Media Contact

Aaron Welcher, Communications Director, ACLU of Utah

July 8, 2024

Salt Lake City, UT — The American Civil Liberties Union of Utah Foundation (ACLU of Utah) has unveiled a new report highlighting the critical need for improved language access in Utah’s jails and prisons. This report, the second in a series focused on language access, addresses the persistent barriers faced by Limited English Proficient (LEP) individuals in custody, emphasizing the erosion of their civil rights and liberties due to inadequate policies.

The report reveals substantial challenges for LEP individuals, including difficulties in understanding their legal rights, communicating with staff, and accessing rehabilitative programs. These barriers hinder their ability to navigate the legal system and undermine their fundamental rights.

Key Recommendations:

  1. Identify Language Needs: Implement an effective LEP plan by identifying language needs within the facility.
  2. Service Access Guidance: Provide guidance on accessing services and procedures during orientation.
  3. PREA Compliance: Develop a Prison Rape Elimination Act (PREA) compliant language access plan.
  4. Translation of Documents: Translate important documents and signage into primary languages commonly spoken within the facility.
  5. Complaint Mechanisms: Implement LEP-specific complaint and grievance mechanisms and foster stakeholder feedback regarding the LEP program and services.
  6. LEP Coordinator: Designate an LEP Coordinator.
  7. Assessment Tools: Create tools to determine the appropriate type of interpreter for various situations.
  8. Rules of Conduct: Provide accessible information on rules of conduct and disciplinary proceedings.
  9. General Grievance Access: Ensure the general grievance procedure is fully accessible to LEP individuals.
  10. Equal Access to Programming: Ensure LEP individuals have equal access to programming and opportunities that affect early release, education, and work.
  11. Qualified Interpreters for Health Care: Ensure interpreters trained in medical terminology are available for HIPAA-compliant interpretation services in health care settings.
  12. Staff Training: Provide training for staff and correctional officers.

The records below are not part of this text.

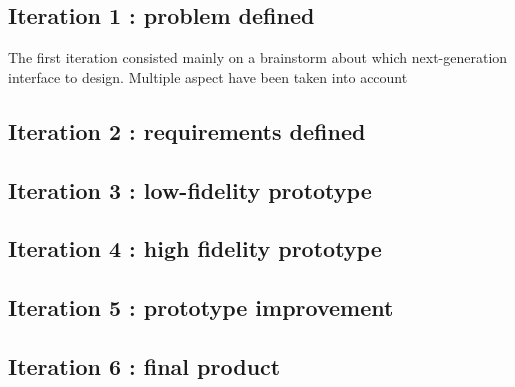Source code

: \documentclass[11pt,a4paper]{article}
\begin{document}
\subsection{Iteration 1 : problem defined}

The first iteration consisted mainly on a brainstorm about which next-generation interface to design.
Multiple aspect have been taken into account


\subsection{Iteration 2 : requirements defined}



\subsection{Iteration 3 : low-fidelity prototype}


\subsection{Iteration 4 : high fidelity prototype}


\subsection{Iteration 5 : prototype improvement }



\subsection{Iteration 6 : final product}

\end{document}
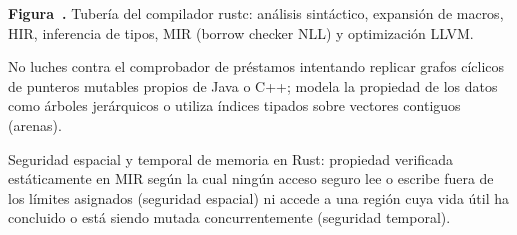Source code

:\documentclass{book}
\newcounter{studiumfigure}
\begin{document}
\begin{minipage}{\linewidth}
%
\fi
\fi
\endgroup
\par\nopagebreak
{\small {}\label{fig:fig-rust-compiler-pipeline}\textbf{Figura~\thestudiumfigure.} Tubería del compilador rustc: análisis sintáctico, expansión de macros, HIR, inferencia de tipos, MIR (borrow checker NLL) y optimización LLVM.\par}
\end{minipage}
\par\vspace{\baselineskip}

\begin{tcolorbox}[title={Consejo}, studiumtip, breakable]

No luches contra el comprobador de préstamos intentando replicar grafos cíclicos de punteros mutables propios de Java o C++; modela la propiedad de los datos como árboles jerárquicos o utiliza índices tipados sobre vectores contiguos (arenas).
\end{tcolorbox}

\begin{tcolorbox}[title={Definición}, studiumdef, breakable]

Seguridad espacial y temporal de memoria en Rust: propiedad verificada estáticamente en MIR según la cual ningún acceso seguro lee o escribe fuera de los límites asignados (seguridad espacial) ni accede a una región cuya vida útil ha concluido o está siendo mutada concurrentemente (seguridad temporal).
\end{tcolorbox}
\end{document}
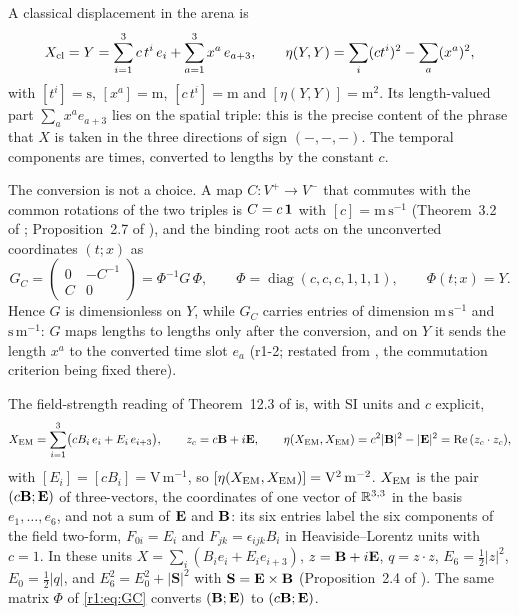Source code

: \begin{definition}
\label{r1:def:cl}
A classical displacement in the arena is
\begin{equation}
\label{r1:eq:Y}
X_{\rm cl}=Y=\sum_{i=1}^3c\,t^i\,e_i+\sum_{a=1}^3x^a\,e_{a+3},\qquad \eta(Y,Y)=\sum_i(ct^i)^2-\sum_a(x^a)^2,
\end{equation}
with $[t^i]=\mathrm s$, $[x^a]=\mathrm m$, $[c\,t^i]=\mathrm m$ and $[\eta(Y,Y)]=\mathrm m^2$. Its length-valued part $\sum_ax^ae_{a+3}$ lies on the spatial triple: this is the precise content of the phrase that $X$ is taken in the
three directions of sign $(-,-,-)$. The temporal components are times, converted to lengths by the constant $c$.
\end{definition}

The conversion is not a choice. A map $C:V^+\to V^-$ that commutes with the common rotations of the two triples is $C=c\,\id$ with
$[c]=\mathrm{m\,s^{-1}}$ (Theorem~3.2 of \cite{ES17}; Proposition~2.7 of \cite{RE}), and the binding root acts on the unconverted
coordinates $(t;x)$ as
\begin{equation}
\label{r1:eq:GC}
G_C=\begin{pmatrix}0&-C^{-1}\\ C&0\end{pmatrix}=\Phi^{-1}G\,\Phi,\qquad \Phi=\operatorname{diag}(c,c,c,1,1,1),\qquad \Phi(t;x)=Y .
\end{equation}
Hence $G$ is dimensionless on $Y$, while $G_C$ carries entries of dimension $\mathrm{m\,s^{-1}}$ and $\mathrm{s\,m^{-1}}$: $G$ maps
lengths to lengths only after the conversion, and on $Y$ it sends the length $x^a$ to the converted time slot $e_a$ (r1-2; restated
from \cite{ES17,RE}, the commutation criterion being fixed there).

\begin{definition}
\label{r1:def:em}
The field-strength reading of Theorem~12.3 of \cite{ES17} is, with SI units and $c$ explicit,
\begin{equation}
\label{r1:eq:XEM}
X_{\rm EM}=\sum_{i=1}^3\bigl(cB_i\,e_i+E_i\,e_{i+3}\bigr),\qquad z_c=c\bB+i\bE,\qquad
\eta(X_{\rm EM},X_{\rm EM})=c^2|\bB|^2-|\bE|^2=\Re\,(z_c\cdot z_c),
\end{equation}
with $[E_i]=[cB_i]=\mathrm{V\,m^{-1}}$, so $[\eta(X_{\rm EM},X_{\rm EM})]=\mathrm{V^2\,m^{-2}}$. $X_{\rm EM}$ is the pair $(c\bB;\bE)$ of
three-vectors, the coordinates of one vector of $\R^{3,3}$ in the basis $e_1,\dots,e_6$, and not a sum of $\bE$ and $\bB$: its six
entries label the six components of the field two-form, $F_{0i}=E_i$ and $F_{jk}=\epsilon_{ijk}B_i$ in Heaviside--Lorentz units with
$c=1$. In these units $X=\sum_i(B_ie_i+E_ie_{i+3})$,
$z=\bB+i\bE$, $q=z\cdot z$, $E_6=\tfrac12|z|^2$, $E_0=\tfrac12|q|$, and $E_6^2=E_0^2+|\mathbf S|^2$ with $\mathbf S=\bE\times\bB$
(Proposition~2.4 of \cite{RE}). The same matrix $\Phi$ of \eqref{r1:eq:GC} converts $(\bB;\bE)$ to $(c\bB;\bE)$.
\end{definition}

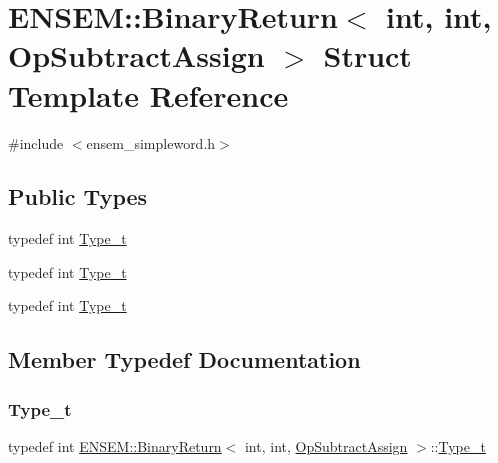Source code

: \hypertarget{structENSEM_1_1BinaryReturn_3_01int_00_01int_00_01OpSubtractAssign_01_4}{}\section{E\+N\+S\+EM\+:\+:Binary\+Return$<$ int, int, Op\+Subtract\+Assign $>$ Struct Template Reference}
\label{structENSEM_1_1BinaryReturn_3_01int_00_01int_00_01OpSubtractAssign_01_4}


{\ttfamily \#include $<$ensem\+\_\+simpleword.\+h$>$}

\subsection*{Public Types}
\begin{DoxyCompactItemize}
\item 
typedef int \mbox{\hyperlink{structENSEM_1_1BinaryReturn_3_01int_00_01int_00_01OpSubtractAssign_01_4_a5c5a1e9edfbb3a04f0197f2657b88279}{Type\+\_\+t}}
\item 
typedef int \mbox{\hyperlink{structENSEM_1_1BinaryReturn_3_01int_00_01int_00_01OpSubtractAssign_01_4_a5c5a1e9edfbb3a04f0197f2657b88279}{Type\+\_\+t}}
\item 
typedef int \mbox{\hyperlink{structENSEM_1_1BinaryReturn_3_01int_00_01int_00_01OpSubtractAssign_01_4_a5c5a1e9edfbb3a04f0197f2657b88279}{Type\+\_\+t}}
\end{DoxyCompactItemize}


\subsection{Member Typedef Documentation}
\mbox{\label{structENSEM_1_1BinaryReturn_3_01int_00_01int_00_01OpSubtractAssign_01_4_a5c5a1e9edfbb3a04f0197f2657b88279}} 
\subsubsection{\texorpdfstring{Type\_t}{Type\_t}\hspace{0.1cm}{\footnotesize\ttfamily [1/3]}}
{\footnotesize\ttfamily typedef int \mbox{\hyperlink{structENSEM_1_1BinaryReturn}{E\+N\+S\+E\+M\+::\+Binary\+Return}}$<$ int, int, \mbox{\hyperlink{structENSEM_1_1OpSubtractAssign}{Op\+Subtract\+Assign}} $>$\+::\mbox{\hyperlink{structENSEM_1_1BinaryReturn_3_01int_00_01int_00_01OpSubtractAssign_01_4_a5c5a1e9edfbb3a04f0197f2657b88279}{Type\+\_\+t}}}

“Prisons and jails house some of the most vulnerable people in our communities. The failure to provide adequate language services in our jails and prisons effectively denies LEP individuals their rights and jeopardizes their safety and well-being,” said Andrea Daniela Jimenez Flores, Immigrants’ Rights Policy Analyst at the ACLU of Utah and author of the report. “The United States Supreme Court has repeatedly made clear that, under our federal Constitution, prisons have a paramount duty to provide necessary care to incarcerated persons; this duty does not cease because of language barriers. Similarly, the Utah State Constitution imposes independent obligations to provide care to individuals in state custody. Our recommendations aim to ensure that everyone in our mass carceral system can fully understand and exercise their rights, regardless of their language.”